→ **Given records**
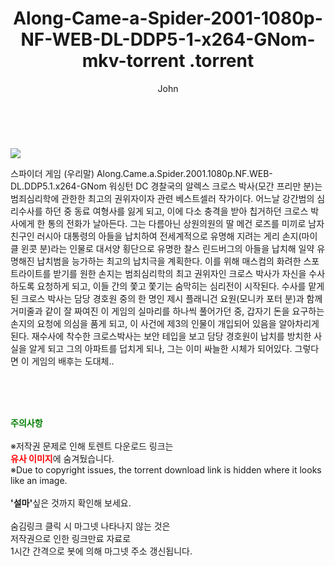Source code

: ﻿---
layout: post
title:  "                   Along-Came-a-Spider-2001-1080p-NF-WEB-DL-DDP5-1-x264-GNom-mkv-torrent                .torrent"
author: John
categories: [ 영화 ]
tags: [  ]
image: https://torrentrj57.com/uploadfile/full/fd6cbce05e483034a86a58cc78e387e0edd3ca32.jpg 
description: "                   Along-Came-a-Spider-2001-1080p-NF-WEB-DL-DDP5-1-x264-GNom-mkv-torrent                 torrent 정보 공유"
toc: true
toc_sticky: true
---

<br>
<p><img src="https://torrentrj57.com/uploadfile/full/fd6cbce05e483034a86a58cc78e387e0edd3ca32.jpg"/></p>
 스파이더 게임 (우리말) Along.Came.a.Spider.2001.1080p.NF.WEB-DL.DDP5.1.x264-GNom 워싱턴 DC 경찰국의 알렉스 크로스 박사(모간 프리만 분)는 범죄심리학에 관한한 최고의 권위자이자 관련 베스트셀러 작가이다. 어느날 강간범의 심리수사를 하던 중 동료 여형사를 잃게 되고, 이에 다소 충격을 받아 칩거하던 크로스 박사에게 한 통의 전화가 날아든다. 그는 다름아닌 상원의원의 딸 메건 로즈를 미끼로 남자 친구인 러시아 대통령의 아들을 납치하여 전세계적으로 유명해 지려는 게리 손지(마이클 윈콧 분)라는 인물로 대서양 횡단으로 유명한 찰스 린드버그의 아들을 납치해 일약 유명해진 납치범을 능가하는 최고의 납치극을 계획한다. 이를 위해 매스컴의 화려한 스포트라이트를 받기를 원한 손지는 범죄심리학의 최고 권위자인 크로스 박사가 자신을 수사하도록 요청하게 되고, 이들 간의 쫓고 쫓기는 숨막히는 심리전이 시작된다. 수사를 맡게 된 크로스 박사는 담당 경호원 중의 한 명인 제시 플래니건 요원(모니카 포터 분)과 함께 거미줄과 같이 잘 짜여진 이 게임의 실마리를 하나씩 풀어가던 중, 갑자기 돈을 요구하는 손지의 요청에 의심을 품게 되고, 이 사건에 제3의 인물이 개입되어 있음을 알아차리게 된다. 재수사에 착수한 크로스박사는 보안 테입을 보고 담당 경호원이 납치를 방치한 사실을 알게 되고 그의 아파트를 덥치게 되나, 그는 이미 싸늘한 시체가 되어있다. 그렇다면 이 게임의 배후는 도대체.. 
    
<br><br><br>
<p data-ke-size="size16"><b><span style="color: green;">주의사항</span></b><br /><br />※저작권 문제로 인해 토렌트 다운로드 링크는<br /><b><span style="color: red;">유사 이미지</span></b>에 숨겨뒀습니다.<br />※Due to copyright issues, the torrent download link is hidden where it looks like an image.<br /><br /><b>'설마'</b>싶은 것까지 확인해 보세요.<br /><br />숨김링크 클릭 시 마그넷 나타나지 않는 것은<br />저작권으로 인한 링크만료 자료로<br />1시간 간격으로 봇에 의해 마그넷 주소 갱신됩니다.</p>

→ **Assignment**
The output should be exactly the lines above from the line containing "categories: [ 영화 ]" to the line containing "<br><br><br>", inclusive, with no other lines.

→ **Answer to this exercise**
categories: [ 영화 ]
tags: [  ]
image: https://torrentrj57.com/uploadfile/full/fd6cbce05e483034a86a58cc78e387e0edd3ca32.jpg 
description: "                   Along-Came-a-Spider-2001-1080p-NF-WEB-DL-DDP5-1-x264-GNom-mkv-torrent                 torrent 정보 공유"
toc: true
toc_sticky: true
---

<br>
<p><img src="https://torrentrj57.com/uploadfile/full/fd6cbce05e483034a86a58cc78e387e0edd3ca32.jpg"/></p>
 스파이더 게임 (우리말) Along.Came.a.Spider.2001.1080p.NF.WEB-DL.DDP5.1.x264-GNom 워싱턴 DC 경찰국의 알렉스 크로스 박사(모간 프리만 분)는 범죄심리학에 관한한 최고의 권위자이자 관련 베스트셀러 작가이다. 어느날 강간범의 심리수사를 하던 중 동료 여형사를 잃게 되고, 이에 다소 충격을 받아 칩거하던 크로스 박사에게 한 통의 전화가 날아든다. 그는 다름아닌 상원의원의 딸 메건 로즈를 미끼로 남자 친구인 러시아 대통령의 아들을 납치하여 전세계적으로 유명해 지려는 게리 손지(마이클 윈콧 분)라는 인물로 대서양 횡단으로 유명한 찰스 린드버그의 아들을 납치해 일약 유명해진 납치범을 능가하는 최고의 납치극을 계획한다. 이를 위해 매스컴의 화려한 스포트라이트를 받기를 원한 손지는 범죄심리학의 최고 권위자인 크로스 박사가 자신을 수사하도록 요청하게 되고, 이들 간의 쫓고 쫓기는 숨막히는 심리전이 시작된다. 수사를 맡게 된 크로스 박사는 담당 경호원 중의 한 명인 제시 플래니건 요원(모니카 포터 분)과 함께 거미줄과 같이 잘 짜여진 이 게임의 실마리를 하나씩 풀어가던 중, 갑자기 돈을 요구하는 손지의 요청에 의심을 품게 되고, 이 사건에 제3의 인물이 개입되어 있음을 알아차리게 된다. 재수사에 착수한 크로스박사는 보안 테입을 보고 담당 경호원이 납치를 방치한 사실을 알게 되고 그의 아파트를 덥치게 되나, 그는 이미 싸늘한 시체가 되어있다. 그렇다면 이 게임의 배후는 도대체.. 
    
<br><br><br>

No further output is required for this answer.